Extracted records:
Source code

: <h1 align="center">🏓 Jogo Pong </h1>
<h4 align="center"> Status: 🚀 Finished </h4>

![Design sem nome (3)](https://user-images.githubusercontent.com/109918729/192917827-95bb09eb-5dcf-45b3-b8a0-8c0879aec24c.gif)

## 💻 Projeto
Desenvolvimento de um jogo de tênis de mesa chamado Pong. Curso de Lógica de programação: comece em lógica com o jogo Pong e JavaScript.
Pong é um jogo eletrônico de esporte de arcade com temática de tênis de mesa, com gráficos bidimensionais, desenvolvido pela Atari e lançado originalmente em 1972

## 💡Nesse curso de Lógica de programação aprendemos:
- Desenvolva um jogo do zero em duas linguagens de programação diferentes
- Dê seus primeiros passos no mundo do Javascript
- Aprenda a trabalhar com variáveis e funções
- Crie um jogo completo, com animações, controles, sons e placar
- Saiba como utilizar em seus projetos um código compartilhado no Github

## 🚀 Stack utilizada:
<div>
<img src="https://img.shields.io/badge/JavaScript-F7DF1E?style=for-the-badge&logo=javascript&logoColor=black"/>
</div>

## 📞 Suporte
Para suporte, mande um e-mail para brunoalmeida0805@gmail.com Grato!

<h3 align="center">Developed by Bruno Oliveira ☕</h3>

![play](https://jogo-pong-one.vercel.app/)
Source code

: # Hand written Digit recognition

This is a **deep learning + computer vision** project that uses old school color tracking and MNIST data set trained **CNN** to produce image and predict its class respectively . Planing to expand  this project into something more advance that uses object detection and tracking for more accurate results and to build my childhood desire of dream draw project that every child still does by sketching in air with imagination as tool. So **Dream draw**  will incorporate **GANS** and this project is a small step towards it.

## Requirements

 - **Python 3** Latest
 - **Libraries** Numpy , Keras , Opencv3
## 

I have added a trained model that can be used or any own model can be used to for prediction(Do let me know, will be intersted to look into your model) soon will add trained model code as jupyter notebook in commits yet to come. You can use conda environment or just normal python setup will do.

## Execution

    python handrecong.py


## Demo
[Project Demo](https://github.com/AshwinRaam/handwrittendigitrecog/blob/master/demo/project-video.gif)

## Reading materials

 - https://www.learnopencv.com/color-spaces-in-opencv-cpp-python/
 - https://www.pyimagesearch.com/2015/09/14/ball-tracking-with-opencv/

Exercise details:
The answer should consist of the lines from the one with "- **Python 3** Latest" through the last line of the entries, duplicated exactly and nothing more.

Task result:
 - **Python 3** Latest
 - **Libraries** Numpy , Keras , Opencv3
## 

I have added a trained model that can be used or any own model can be used to for prediction(Do let me know, will be intersted to look into your model) soon will add trained model code as jupyter notebook in commits yet to come. You can use conda environment or just normal python setup will do.

## Execution

    python handrecong.py


## Demo
[Project Demo](https://github.com/AshwinRaam/handwrittendigitrecog/blob/master/demo/project-video.gif)

## Reading materials

 - https://www.learnopencv.com/color-spaces-in-opencv-cpp-python/
 - https://www.pyimagesearch.com/2015/09/14/ball-tracking-with-opencv/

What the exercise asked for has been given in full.